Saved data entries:
--- START ---
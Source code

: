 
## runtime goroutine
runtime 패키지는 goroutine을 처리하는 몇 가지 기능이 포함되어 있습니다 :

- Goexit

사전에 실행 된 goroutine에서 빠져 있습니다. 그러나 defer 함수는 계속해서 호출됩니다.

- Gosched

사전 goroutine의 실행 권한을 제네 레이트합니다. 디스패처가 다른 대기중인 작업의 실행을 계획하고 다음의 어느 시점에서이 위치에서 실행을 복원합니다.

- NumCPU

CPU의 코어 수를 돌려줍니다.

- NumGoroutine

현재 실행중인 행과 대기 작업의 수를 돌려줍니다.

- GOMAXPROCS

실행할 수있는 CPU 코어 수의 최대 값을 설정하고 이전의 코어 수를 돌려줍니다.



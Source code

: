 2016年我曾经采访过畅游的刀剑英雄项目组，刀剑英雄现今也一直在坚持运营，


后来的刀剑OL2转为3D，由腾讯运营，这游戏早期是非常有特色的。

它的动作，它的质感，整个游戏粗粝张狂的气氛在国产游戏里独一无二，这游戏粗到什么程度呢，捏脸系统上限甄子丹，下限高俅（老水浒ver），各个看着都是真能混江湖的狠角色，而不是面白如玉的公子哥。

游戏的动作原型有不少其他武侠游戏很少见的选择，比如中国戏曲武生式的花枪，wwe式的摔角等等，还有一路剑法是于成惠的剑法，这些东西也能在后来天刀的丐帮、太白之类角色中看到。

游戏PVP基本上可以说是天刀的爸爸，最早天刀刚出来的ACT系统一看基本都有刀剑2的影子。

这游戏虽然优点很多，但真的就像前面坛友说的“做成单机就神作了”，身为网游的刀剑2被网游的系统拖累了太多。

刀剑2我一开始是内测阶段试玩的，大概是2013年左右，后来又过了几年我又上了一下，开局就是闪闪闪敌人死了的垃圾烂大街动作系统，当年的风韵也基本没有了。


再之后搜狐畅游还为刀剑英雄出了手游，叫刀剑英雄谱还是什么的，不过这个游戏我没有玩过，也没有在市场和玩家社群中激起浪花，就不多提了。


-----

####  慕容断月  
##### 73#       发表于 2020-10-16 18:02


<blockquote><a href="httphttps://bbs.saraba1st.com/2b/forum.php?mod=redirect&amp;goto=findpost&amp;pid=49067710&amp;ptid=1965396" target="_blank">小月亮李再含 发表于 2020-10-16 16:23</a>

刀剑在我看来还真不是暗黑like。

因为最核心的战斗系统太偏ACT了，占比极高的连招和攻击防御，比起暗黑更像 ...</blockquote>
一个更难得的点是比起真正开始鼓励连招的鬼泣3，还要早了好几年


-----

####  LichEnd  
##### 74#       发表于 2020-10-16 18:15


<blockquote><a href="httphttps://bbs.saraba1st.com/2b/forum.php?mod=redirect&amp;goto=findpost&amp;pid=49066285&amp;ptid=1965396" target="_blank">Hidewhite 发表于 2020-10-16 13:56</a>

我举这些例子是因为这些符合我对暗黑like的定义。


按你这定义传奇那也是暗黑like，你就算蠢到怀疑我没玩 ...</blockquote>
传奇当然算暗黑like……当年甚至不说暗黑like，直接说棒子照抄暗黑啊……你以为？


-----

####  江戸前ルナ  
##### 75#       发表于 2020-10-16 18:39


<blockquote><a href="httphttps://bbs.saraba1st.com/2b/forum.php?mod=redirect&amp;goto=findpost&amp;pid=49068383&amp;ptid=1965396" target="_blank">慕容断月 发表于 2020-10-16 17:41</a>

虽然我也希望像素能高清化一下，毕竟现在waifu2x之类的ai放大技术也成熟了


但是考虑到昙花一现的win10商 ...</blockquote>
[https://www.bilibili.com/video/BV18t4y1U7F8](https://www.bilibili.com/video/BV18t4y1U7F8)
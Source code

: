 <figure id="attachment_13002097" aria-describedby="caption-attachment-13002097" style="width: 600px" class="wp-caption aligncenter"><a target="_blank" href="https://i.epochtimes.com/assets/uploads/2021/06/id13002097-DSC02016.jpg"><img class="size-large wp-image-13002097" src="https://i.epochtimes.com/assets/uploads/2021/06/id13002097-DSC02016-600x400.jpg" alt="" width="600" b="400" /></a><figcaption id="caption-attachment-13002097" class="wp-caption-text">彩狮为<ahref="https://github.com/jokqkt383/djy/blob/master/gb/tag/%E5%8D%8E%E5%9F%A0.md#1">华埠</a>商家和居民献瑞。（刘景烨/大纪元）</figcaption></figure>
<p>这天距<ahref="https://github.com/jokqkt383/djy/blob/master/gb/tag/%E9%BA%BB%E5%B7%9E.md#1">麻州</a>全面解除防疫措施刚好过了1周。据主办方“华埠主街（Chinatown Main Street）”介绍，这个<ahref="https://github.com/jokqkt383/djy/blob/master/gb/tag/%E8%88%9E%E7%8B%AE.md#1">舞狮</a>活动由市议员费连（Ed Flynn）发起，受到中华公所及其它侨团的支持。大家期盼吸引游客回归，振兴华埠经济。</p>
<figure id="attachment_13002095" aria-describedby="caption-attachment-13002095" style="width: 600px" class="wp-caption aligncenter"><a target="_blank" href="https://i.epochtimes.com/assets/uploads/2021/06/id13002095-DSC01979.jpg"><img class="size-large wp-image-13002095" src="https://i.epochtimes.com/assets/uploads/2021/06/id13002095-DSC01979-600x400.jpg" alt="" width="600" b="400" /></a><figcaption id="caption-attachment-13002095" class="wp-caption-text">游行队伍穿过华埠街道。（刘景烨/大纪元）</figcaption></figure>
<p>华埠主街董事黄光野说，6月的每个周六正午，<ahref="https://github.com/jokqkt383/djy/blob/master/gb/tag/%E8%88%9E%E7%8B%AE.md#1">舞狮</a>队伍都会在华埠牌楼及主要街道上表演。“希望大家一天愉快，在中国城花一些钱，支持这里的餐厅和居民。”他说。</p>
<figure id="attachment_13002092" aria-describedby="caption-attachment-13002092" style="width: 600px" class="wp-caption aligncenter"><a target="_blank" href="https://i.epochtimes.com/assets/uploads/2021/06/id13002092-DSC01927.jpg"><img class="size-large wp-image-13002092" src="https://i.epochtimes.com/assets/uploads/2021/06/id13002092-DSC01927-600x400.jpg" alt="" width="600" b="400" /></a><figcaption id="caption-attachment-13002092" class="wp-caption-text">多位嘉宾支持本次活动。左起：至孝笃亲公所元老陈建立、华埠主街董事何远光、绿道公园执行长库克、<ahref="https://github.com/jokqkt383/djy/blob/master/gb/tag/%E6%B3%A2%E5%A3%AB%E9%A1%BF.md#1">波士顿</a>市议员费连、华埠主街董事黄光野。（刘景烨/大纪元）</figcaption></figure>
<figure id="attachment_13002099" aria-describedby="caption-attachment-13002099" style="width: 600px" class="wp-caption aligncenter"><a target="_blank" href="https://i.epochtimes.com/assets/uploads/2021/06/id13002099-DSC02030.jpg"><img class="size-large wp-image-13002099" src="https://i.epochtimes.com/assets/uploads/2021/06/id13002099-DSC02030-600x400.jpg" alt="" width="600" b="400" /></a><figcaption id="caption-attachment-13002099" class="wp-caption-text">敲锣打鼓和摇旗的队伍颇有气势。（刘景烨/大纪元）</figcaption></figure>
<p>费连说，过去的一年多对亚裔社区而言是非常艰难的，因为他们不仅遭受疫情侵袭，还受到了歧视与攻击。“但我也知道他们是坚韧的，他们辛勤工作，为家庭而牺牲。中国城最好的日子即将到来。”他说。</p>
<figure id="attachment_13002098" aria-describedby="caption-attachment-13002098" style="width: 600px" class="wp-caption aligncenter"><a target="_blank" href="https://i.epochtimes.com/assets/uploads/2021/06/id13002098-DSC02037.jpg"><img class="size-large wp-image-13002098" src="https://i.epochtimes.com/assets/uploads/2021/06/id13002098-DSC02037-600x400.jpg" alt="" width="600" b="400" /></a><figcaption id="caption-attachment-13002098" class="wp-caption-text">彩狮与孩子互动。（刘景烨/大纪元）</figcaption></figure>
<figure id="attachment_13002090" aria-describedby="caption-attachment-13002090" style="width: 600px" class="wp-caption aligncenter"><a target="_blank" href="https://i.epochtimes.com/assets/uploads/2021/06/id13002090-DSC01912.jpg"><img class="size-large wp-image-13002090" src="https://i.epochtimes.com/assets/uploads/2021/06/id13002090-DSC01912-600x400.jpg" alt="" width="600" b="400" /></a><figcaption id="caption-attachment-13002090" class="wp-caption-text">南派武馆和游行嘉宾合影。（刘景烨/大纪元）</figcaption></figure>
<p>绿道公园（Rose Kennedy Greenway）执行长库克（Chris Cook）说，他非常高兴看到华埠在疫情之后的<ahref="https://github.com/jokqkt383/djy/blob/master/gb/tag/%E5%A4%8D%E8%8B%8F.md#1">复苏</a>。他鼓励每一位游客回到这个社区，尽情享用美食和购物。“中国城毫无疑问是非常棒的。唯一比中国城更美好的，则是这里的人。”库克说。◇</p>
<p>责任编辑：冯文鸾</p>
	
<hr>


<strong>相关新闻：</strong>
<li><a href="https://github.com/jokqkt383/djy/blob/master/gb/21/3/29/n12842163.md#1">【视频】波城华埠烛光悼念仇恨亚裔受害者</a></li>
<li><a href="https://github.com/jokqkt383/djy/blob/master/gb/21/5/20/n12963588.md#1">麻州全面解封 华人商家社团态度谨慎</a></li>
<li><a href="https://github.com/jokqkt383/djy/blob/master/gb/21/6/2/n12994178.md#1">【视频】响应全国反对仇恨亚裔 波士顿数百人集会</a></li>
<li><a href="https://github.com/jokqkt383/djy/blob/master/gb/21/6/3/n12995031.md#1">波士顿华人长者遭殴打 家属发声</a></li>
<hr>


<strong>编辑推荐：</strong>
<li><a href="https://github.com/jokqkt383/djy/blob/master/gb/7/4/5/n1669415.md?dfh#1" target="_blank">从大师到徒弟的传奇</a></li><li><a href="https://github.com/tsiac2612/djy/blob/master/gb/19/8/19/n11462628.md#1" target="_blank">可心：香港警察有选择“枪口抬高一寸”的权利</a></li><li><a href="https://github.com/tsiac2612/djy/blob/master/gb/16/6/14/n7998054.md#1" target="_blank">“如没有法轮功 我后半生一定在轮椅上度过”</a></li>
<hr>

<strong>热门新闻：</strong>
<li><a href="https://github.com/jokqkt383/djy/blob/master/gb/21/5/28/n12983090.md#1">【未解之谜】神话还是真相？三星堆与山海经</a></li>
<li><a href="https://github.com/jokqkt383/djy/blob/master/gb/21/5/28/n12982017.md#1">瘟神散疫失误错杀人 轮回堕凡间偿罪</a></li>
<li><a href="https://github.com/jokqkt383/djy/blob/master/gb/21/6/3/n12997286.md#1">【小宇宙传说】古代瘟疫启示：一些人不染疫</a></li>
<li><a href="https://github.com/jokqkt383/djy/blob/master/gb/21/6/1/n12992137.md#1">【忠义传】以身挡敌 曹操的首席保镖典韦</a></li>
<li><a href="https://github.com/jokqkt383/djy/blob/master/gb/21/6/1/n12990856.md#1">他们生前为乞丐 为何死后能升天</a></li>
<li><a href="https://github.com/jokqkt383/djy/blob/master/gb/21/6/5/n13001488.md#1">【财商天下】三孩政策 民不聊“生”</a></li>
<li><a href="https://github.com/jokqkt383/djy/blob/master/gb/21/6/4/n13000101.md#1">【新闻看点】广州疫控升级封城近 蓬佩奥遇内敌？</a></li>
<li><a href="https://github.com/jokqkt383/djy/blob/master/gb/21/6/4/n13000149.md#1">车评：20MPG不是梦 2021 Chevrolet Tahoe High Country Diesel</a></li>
--- END ---
### Requirement:
In the records above, locate every line with the string "돌려줍니다" and copy it.

### Task solution:
CPU의 코어 수를 돌려줍니다.
현재 실행중인 행과 대기 작업의 수를 돌려줍니다.
실행할 수있는 CPU 코어 수의 최대 값을 설정하고 이전의 코어 수를 돌려줍니다.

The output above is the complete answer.